====== Records to use

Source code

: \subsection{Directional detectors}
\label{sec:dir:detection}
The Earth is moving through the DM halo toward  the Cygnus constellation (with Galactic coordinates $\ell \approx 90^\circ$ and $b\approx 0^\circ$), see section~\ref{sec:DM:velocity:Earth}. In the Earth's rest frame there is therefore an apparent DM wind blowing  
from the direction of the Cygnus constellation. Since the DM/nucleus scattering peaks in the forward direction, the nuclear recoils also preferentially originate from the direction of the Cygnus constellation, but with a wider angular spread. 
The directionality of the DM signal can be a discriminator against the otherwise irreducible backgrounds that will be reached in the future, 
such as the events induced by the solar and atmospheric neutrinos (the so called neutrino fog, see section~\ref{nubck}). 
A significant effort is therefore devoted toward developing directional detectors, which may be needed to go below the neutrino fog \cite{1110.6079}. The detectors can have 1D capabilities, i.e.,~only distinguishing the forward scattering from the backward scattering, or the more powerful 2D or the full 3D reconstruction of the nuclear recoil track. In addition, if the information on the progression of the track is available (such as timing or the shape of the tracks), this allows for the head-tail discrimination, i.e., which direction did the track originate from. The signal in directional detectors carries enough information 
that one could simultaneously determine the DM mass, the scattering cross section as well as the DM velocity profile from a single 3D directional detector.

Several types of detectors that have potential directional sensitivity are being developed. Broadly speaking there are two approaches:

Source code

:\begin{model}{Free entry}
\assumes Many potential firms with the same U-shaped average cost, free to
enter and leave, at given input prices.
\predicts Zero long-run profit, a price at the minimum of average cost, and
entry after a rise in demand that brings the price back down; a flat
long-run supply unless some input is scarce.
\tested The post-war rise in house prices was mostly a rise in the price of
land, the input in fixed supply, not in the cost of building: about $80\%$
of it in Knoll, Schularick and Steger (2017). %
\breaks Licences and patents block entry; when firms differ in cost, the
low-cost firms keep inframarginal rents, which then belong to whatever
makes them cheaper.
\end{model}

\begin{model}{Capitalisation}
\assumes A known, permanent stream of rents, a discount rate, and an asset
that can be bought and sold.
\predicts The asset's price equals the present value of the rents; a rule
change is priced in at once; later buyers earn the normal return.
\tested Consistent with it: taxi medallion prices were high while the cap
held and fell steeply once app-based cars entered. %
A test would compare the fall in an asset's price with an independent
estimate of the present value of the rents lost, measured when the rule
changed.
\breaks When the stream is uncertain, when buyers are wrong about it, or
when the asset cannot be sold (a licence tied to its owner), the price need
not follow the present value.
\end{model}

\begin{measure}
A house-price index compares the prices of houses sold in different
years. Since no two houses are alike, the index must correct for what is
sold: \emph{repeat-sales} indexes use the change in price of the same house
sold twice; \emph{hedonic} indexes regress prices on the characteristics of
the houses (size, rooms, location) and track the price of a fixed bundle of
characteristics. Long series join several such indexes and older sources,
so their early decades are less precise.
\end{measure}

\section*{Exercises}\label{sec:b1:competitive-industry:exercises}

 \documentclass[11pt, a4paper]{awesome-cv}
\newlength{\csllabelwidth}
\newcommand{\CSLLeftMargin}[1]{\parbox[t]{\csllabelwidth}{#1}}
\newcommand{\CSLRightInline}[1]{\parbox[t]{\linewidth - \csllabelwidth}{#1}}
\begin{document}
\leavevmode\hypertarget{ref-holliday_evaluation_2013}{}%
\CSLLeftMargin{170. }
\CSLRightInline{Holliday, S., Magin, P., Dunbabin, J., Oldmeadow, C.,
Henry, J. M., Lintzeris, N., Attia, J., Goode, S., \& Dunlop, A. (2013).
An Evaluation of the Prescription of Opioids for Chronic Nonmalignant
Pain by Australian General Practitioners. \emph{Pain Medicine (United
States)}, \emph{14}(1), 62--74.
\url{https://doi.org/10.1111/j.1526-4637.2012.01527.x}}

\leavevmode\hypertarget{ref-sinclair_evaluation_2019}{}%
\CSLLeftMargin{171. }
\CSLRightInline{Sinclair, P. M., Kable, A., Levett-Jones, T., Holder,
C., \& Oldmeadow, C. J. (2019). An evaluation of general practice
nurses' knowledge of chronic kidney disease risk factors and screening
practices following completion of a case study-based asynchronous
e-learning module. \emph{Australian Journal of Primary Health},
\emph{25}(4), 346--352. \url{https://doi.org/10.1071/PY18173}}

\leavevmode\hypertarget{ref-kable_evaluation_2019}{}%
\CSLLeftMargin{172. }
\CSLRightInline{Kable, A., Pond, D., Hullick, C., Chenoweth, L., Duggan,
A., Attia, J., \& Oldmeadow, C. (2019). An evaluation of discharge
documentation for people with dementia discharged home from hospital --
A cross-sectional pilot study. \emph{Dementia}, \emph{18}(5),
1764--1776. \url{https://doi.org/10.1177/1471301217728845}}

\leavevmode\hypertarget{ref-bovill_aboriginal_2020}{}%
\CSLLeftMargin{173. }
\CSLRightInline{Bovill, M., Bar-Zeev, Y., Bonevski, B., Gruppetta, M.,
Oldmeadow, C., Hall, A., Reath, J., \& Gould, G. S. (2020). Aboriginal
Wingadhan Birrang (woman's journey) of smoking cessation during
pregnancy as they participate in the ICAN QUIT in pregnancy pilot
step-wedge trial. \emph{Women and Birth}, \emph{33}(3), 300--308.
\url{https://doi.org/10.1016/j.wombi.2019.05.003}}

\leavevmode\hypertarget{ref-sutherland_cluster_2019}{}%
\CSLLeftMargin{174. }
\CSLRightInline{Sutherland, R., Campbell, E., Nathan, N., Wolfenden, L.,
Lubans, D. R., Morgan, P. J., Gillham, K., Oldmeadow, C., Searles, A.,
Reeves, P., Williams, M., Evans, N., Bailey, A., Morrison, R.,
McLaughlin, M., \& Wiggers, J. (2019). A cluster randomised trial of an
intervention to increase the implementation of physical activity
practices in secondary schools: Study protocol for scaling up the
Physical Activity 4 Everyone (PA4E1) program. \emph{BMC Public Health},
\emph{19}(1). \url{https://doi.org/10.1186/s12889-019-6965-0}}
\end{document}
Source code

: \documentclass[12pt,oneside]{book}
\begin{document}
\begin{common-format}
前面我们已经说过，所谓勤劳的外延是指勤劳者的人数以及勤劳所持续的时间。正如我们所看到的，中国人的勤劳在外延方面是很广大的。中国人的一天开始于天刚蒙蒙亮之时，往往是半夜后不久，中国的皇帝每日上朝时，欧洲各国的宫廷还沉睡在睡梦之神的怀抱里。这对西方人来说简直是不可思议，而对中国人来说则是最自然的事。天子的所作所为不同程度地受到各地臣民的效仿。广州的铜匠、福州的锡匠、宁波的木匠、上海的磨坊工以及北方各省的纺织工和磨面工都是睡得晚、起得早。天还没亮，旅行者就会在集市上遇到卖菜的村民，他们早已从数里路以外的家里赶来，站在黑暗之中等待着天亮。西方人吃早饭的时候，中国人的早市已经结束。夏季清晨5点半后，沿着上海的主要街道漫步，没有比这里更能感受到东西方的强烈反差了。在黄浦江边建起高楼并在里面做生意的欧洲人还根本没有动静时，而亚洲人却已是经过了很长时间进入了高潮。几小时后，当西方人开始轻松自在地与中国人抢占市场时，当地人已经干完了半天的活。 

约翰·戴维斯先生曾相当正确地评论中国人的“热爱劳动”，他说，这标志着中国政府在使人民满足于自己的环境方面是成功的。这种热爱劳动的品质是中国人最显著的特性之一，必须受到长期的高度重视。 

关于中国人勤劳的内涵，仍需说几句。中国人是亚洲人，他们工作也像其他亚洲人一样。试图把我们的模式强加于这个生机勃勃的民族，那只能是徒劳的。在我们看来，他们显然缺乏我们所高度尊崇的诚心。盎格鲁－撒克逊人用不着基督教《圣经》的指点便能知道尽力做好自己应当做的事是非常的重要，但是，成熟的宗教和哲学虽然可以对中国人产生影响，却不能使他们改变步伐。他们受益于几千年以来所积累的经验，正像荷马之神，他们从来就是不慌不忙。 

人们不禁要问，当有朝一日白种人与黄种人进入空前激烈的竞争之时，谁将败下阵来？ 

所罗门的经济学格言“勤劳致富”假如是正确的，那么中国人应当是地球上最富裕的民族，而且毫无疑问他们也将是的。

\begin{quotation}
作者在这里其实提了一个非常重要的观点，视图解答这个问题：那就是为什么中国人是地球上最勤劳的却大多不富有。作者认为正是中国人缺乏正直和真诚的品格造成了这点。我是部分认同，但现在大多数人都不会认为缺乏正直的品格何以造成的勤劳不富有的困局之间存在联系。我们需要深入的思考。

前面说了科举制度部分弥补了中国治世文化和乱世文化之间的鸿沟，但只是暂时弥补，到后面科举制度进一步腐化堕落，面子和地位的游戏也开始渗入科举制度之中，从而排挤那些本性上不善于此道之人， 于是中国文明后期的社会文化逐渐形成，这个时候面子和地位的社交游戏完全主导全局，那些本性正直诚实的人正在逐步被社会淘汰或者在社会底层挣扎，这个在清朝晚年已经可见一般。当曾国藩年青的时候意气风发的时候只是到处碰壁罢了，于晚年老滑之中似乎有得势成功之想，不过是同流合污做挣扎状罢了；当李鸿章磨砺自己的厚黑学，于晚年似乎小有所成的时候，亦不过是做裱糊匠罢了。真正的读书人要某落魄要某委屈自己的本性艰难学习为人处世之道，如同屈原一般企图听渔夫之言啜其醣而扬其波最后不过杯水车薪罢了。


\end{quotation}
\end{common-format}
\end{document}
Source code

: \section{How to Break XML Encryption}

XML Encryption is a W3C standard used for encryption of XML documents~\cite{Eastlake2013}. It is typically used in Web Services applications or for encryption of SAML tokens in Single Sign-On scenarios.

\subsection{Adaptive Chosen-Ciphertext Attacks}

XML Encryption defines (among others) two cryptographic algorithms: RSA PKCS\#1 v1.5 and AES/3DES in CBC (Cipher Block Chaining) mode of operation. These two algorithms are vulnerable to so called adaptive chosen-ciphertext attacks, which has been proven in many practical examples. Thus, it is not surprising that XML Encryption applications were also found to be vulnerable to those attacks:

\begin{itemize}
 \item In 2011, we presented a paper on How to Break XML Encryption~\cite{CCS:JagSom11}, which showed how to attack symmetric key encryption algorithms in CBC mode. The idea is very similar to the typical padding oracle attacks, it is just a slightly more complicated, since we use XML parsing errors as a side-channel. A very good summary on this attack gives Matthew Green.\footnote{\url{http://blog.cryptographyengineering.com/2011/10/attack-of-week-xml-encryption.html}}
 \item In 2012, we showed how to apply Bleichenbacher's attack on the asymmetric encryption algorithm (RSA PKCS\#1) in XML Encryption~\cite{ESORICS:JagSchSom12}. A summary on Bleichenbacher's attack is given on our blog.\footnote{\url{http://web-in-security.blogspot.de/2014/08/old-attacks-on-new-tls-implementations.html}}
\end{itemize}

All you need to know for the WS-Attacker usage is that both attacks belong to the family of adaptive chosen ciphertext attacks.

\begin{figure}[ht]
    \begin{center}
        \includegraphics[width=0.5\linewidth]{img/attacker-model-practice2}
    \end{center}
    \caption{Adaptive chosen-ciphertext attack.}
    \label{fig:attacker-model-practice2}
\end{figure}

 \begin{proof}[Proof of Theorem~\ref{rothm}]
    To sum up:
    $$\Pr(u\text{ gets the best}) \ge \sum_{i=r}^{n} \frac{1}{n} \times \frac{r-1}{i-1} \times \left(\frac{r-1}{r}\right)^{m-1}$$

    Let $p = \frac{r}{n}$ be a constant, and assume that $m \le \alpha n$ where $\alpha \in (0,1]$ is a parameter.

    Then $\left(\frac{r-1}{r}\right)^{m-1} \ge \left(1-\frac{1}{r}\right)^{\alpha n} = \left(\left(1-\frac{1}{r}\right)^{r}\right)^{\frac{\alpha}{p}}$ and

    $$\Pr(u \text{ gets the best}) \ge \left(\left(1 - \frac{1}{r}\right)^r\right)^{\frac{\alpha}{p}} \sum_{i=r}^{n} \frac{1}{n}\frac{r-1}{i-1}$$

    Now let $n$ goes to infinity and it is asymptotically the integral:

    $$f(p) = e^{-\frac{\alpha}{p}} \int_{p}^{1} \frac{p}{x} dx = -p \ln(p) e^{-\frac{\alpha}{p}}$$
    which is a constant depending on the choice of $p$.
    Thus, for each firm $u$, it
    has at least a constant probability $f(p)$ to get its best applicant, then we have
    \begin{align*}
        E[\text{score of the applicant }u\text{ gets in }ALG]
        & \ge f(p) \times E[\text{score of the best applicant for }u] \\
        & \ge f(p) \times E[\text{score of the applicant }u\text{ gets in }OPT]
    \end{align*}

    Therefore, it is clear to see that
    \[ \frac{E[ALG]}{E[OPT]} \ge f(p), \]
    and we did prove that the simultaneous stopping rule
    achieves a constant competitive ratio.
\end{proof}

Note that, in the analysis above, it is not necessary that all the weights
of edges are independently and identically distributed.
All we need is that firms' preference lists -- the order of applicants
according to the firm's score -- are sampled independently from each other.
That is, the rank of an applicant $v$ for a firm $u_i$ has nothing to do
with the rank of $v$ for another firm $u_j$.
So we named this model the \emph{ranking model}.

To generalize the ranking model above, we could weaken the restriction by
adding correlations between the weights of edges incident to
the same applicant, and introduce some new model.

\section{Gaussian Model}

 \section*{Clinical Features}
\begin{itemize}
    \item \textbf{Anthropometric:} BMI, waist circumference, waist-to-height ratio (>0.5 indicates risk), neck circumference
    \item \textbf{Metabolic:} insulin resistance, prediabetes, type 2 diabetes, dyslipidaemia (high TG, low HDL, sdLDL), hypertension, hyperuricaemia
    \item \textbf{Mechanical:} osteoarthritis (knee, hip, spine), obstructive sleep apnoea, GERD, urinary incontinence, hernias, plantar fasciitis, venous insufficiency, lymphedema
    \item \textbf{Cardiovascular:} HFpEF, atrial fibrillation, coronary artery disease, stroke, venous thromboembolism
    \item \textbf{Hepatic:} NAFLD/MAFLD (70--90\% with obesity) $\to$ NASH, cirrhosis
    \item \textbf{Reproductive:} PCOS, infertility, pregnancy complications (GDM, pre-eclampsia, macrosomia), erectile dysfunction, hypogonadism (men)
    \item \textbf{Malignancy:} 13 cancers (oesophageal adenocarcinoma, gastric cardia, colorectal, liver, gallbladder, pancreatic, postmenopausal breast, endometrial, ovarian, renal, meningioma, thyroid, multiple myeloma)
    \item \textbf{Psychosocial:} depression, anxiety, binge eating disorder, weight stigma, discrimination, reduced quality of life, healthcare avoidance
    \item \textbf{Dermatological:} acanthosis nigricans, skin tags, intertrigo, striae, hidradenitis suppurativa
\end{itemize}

============

#### Task directions
Which lines in the data above hold the string "potential"? Return each of them.

#### Exercise response
Several types of detectors that have potential directional sensitivity are being developed. Broadly speaking there are two approaches:
\assumes Many potential firms with the same U-shaped average cost, free to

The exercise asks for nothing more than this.